The Paris Review is serializing Roberto Bolano’s The Third Reich (El Tercer Reich), an early novel discovered in his papers after his death. Bolano wrote the novel in 1989, before his hyper-productive decade that produced 2666 and The Savage Detectives, but rather than displaying a nascent version of his talent, the novel bears a strikingly resemblance to his later work.
It has the same hallmarks of style, with the paucity of metaphors, and the same frequency of dreams. It has the familiar international scope (this time of Spain and Germany) and the regular cast of writer protagonists. In fact, because of the striking similarities, it feels quite unusual that there wasn’t a gradual evolution of Bolano over the years. It’s almost as if he emerged, during his early efforts, as a fully formed novelist.
To be fair, I’ve only read the first installment of four (The Third Reich will be published in its entirety in late 2011 by FSG). The advantage to my readers is that it’s impossible for me to give away too much of the plot.

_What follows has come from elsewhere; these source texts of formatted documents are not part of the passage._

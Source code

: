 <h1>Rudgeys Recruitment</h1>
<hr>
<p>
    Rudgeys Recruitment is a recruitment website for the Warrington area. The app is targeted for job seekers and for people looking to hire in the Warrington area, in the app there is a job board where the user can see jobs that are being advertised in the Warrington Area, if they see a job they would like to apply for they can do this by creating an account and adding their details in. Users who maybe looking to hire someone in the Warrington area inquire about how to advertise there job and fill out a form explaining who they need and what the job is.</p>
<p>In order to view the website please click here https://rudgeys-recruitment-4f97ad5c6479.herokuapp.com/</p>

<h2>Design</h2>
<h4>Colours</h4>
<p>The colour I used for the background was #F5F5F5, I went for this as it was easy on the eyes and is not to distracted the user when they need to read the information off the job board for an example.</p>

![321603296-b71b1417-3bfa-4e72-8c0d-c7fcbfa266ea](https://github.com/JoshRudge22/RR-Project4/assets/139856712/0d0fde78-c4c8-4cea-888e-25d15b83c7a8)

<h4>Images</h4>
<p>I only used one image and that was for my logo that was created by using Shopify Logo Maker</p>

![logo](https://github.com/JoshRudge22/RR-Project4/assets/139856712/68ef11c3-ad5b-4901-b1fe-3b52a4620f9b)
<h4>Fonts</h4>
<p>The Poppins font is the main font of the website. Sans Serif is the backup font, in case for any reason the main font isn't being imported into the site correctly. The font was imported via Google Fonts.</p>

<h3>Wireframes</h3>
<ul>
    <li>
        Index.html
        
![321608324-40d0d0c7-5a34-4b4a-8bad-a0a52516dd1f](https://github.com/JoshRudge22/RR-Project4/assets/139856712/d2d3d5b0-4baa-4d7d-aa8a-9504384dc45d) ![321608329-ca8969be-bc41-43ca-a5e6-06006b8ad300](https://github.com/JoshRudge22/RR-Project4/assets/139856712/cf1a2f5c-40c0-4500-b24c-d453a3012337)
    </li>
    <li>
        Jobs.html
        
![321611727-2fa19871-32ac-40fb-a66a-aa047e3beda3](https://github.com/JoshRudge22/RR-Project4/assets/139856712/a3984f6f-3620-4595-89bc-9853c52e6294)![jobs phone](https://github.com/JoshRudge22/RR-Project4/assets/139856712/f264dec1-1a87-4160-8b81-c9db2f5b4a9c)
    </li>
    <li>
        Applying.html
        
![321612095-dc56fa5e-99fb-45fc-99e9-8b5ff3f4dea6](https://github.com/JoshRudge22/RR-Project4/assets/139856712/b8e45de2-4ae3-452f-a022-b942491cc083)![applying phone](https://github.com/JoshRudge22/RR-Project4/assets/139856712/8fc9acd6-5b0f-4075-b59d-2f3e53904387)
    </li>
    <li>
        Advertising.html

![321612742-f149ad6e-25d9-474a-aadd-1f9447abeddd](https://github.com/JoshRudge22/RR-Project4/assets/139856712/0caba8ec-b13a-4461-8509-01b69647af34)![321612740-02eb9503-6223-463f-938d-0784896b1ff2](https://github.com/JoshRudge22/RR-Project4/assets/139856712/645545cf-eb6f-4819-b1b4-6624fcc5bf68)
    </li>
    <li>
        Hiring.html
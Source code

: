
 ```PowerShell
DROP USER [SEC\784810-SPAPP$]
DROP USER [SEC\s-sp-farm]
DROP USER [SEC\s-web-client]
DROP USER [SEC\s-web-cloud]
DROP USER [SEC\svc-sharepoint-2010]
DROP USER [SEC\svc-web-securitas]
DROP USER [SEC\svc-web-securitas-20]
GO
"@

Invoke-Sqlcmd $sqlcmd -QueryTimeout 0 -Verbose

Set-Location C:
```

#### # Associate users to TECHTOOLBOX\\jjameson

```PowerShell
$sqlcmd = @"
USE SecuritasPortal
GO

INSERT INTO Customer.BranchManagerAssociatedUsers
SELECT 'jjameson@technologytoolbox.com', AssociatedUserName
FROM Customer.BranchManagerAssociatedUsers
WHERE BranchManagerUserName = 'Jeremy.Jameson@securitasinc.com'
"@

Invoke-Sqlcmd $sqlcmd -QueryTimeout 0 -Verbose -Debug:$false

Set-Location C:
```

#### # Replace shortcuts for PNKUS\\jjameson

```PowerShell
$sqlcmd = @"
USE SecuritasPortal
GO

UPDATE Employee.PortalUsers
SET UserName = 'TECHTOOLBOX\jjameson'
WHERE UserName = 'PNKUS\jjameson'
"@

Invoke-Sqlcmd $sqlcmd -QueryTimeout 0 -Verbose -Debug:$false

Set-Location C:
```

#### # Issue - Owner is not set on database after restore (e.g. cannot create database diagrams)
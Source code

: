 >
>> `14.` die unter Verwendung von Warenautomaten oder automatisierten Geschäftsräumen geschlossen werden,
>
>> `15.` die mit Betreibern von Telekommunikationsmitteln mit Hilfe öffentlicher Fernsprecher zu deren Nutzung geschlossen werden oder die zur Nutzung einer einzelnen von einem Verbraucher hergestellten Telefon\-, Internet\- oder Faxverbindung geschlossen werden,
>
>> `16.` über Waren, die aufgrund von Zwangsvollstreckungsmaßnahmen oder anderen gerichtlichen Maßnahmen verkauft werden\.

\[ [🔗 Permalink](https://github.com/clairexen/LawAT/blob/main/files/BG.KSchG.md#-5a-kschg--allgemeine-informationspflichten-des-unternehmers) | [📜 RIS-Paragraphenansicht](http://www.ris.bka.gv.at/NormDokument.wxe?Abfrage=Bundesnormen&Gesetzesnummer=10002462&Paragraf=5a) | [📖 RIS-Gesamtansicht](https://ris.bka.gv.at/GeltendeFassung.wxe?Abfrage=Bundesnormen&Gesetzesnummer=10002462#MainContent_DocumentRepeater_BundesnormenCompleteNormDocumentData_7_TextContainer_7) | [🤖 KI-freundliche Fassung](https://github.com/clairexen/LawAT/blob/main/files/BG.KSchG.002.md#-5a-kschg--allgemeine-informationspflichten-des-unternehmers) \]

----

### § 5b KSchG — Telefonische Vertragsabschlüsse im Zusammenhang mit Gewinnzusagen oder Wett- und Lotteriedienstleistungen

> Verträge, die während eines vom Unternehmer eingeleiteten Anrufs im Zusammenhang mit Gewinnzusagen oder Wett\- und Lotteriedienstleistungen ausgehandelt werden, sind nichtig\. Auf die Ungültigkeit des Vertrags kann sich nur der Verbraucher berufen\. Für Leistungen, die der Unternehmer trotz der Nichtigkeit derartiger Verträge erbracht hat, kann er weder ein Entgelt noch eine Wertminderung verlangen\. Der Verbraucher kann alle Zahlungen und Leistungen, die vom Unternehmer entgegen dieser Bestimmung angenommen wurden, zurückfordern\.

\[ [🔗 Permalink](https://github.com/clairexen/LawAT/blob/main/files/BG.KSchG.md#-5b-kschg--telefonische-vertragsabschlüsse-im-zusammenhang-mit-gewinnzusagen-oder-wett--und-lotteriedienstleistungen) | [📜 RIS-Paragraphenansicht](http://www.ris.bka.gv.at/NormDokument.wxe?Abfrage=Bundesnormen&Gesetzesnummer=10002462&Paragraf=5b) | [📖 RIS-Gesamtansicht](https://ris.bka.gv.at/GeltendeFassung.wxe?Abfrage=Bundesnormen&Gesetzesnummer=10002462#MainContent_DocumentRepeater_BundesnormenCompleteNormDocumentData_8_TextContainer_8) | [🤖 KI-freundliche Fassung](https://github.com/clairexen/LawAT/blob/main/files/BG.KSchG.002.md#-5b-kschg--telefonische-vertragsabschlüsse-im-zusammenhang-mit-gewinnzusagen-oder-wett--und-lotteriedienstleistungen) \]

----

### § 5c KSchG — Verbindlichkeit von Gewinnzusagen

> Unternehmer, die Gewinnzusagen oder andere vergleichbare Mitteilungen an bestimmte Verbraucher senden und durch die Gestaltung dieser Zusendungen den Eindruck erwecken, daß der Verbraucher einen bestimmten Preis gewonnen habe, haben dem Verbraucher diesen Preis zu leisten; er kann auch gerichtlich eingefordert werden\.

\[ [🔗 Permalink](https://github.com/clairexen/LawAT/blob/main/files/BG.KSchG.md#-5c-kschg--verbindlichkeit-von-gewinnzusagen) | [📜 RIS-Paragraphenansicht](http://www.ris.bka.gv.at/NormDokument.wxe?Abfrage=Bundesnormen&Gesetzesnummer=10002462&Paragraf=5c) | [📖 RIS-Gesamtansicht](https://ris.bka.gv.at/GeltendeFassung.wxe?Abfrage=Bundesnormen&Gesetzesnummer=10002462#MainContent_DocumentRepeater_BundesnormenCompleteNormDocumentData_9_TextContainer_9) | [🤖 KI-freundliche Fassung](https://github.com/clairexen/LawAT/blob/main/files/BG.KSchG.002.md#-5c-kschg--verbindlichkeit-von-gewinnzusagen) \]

The Third Reich features the journal of Udo Berger, a German boardgame aficionado vacationing with his girlfriend Ingeborg at a Spanish resort. Udo is not a particularly pleasant fellow: he’s demanding, boorish and critical. It’s not that he’s out and out an unreliable narrator, as much as he’s offering a heavily mediated view of events. You always should worry when an off-balanced narrator says of himself: “Really, I’ve always been a well-balanced person.”
The boardgames Udo devotes his life to require study, tournaments and strategizing. He plays mostly wargames, such as Fortress Europa, World in Flames, and The Longest Day, which recreate pivotal battles from WWII and WWI. This culture of boardgamers — insular, fanatical, culturally peripheral, and, let’s say it, nerdy — anticipates the poet culture Bolano creates in The Savage Detectives and in his short stories.
A whole cast of characters float in and out of the narrative, including French men nicknamed the Wolf and the Lamb (nicknames which sound better in Spanish — Lobo and Cordero), a burned man appropriately named El Quemado (The Burned), Frau Else, the older maitre d’ of the hotel, and vacation friends Charly and Hanna. The characters cycle through the story much like the enormous cast of Savage Detectives, but at least for this novel Bolano keeps it semi-manageable, so you won’t have to scribble notes in the back of the book to help you remember who is who.